BERNARD Arnault, boss of LVMH , is the richest man in the world with a net worth of £135bn ($191bn).
In May 2021 he surpassed Jeff Bezos as the world’s richest man thanks to LVMH’s rise in share price throughout the pandemic. Arnault has more wealth than 150 million Americans, Europeans and Brits combined.
So you would think that throughout a pandemic someone like Bernard Arnault would not require any assistance from the state because if you are very wealthy you should not need to go on to welfare or furlough.
Here in the UK, people who have more than £16,000 in savings are not allowed to claim welfare, which is the law. Well, that is not the law for France’s richest man and the ECB.
In early 2020 LVMH embarked upon a borrowing process called a ‘corporate bond issue’ – in summary, LVMH created a debt bond and sold it off to investors willing to lend it money via buying the issued bond. A corporate bond is just like a government bond but for businesses, these types of bonds usually pay a higher interest rate than government bonds because the risk of a company default is higher than the risk of a government default.
LVMH’s corporate bond issue raised £8.85bn ($12.56bn) for the company and this capital was used to finance its £11bn ($15.8bn) takeover of the Tiffany brand. And here is the crazy part: the ECB, with approval from the EU, directly purchased 20% of this bond at a total cost of around £2.1bn, which was part of the ECB’s £155bn ‘corporate sector purchase program’ (CSPP).

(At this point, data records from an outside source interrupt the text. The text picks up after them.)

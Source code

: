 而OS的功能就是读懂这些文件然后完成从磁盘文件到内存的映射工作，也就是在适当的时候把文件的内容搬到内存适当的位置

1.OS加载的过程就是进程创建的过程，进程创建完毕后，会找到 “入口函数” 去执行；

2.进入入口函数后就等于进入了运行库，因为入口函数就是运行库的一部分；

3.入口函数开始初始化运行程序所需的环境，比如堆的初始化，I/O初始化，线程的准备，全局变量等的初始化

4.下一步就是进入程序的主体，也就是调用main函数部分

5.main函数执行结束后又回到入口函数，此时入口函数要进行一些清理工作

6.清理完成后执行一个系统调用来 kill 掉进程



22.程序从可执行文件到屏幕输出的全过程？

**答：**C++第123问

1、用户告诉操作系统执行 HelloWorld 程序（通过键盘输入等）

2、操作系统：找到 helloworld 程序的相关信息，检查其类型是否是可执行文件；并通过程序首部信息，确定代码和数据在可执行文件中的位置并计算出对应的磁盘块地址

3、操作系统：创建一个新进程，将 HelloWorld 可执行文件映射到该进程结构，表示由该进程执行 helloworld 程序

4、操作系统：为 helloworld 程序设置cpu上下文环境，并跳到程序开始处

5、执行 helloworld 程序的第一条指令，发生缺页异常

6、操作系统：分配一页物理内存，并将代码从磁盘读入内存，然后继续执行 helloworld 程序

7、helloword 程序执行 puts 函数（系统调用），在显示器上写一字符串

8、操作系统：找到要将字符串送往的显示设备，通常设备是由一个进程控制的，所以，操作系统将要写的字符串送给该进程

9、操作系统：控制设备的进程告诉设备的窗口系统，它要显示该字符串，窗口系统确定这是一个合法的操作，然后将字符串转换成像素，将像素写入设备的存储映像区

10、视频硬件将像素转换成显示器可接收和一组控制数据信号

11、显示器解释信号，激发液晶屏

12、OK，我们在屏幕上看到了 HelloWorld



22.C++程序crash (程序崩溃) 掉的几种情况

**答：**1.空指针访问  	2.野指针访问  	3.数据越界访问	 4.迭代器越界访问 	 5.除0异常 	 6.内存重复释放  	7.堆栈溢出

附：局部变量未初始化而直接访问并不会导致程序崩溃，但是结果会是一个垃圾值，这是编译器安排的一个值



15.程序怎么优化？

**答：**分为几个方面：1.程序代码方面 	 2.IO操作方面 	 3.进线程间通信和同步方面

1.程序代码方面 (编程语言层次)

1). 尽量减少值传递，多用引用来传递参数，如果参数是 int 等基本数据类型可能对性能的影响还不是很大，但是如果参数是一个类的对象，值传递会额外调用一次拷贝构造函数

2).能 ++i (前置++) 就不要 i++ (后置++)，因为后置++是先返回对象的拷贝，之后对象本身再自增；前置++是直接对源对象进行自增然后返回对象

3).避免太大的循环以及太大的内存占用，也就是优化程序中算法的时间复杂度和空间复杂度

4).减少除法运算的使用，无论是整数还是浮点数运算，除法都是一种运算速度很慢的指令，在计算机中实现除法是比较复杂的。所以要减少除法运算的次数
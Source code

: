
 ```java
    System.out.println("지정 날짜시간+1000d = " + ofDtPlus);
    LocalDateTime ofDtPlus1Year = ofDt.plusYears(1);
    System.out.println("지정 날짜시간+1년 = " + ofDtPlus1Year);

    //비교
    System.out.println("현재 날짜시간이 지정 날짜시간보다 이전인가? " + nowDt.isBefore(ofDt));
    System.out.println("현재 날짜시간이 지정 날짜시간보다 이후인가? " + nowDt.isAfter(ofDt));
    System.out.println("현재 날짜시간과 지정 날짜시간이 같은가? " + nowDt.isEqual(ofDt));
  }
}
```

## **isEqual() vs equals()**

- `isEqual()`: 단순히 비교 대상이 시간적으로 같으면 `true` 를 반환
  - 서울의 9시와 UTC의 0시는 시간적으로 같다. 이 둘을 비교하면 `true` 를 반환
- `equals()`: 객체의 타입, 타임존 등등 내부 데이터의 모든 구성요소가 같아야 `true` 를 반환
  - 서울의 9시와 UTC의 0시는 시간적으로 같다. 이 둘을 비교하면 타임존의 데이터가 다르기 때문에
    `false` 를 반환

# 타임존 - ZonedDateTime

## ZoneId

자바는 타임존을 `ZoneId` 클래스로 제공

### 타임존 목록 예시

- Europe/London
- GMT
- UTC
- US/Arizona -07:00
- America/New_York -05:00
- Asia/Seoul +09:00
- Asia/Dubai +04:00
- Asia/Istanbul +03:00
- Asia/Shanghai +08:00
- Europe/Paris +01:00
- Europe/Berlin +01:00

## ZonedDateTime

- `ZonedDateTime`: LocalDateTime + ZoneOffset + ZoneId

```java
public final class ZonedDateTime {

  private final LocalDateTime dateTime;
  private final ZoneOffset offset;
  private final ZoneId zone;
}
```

So the ECB funded a part of LVMHs takeover of Tiffany at an interest rate of literally 0%. Some tranches in this bond have been priced so that it will be subject to a negative interest rate of -0.06%. Financially speaking this is madness and borderline corporatism. Even Wall Street was unhappy about the ECB’s decision to fund the Tiffany takeover and it accepts trillions from the Fed without moaning. Talk about a sign of the times.
The ECB funding company takeovers such as Tiffany’s is a perfect example of crony capitalism mutating into neofeudalism.

With mergers and takeovers, layoffs are usually a part of the ‘cost cutting’ plan. Outsourcing of production, asset sales, streamlining of practices, reallocation of debt and many other things all come into play. So it is without a doubt that jobs within Tiffany will be merged with jobs within LVMH and jobs will be lost for current workers of Tiffany.
The ECB knew the result of investing in the takeover of Tiffany would be more financialisation and fewer jobs, as well as a deprivation of capital that could be used for productive investments after the pandemic passes. But the ECB went ahead and purchased £2.1bn of debt from a company owned by the world’s richest man, who happens to be worth an equivalent of 7% of the GDP of France.
No wonder there are regular riots in France when cronyism and monetary robbery on an unprecedented scale like this is occurring.
The ECB and BoE funded three billionaires with a combined net worth of over £175bn: the Wertheimers, Bernard Arnault and Joe Lewis
Central banks are now directly funding big corporations and multi billionaires.
Even the Bank of England has got in on the racket; they funded billionaire Joe Lewis’s Tottenham Hotspur FC with £175m, and lent the French Wertheimer family of billionaires – the owners of luxury goods brand Chanel – some £600m from its QE programme.

Do you think the average British and European citizen would get a loan or a mortgage at a 0% to 0.5% interest rate? Hell no! So why do central banks offer great terms to billionaires and corporations, but deprive their citizens of this access? I will give you one answer; ‘crony capitalism’ and the long-term unofficial merger between the state and the corporation.
If billionaires like the Wertheimers, Joe Lewis and Bernard Arnault can get access to this taxpayer pool of capital then there are some serious questions that need to be answered.
Unelected central bank officials with minimal accountability funding three billionaires with a combined net worth of more than £175bn is like three wealthy Romans plundering the Roman treasury before the bread and circuses run out.
We humans have a weird way of repeating history without learning anything from our historic mistakes. If we let these practices run free while being divided over culture wars then we will only have ourselves to blame for the end result.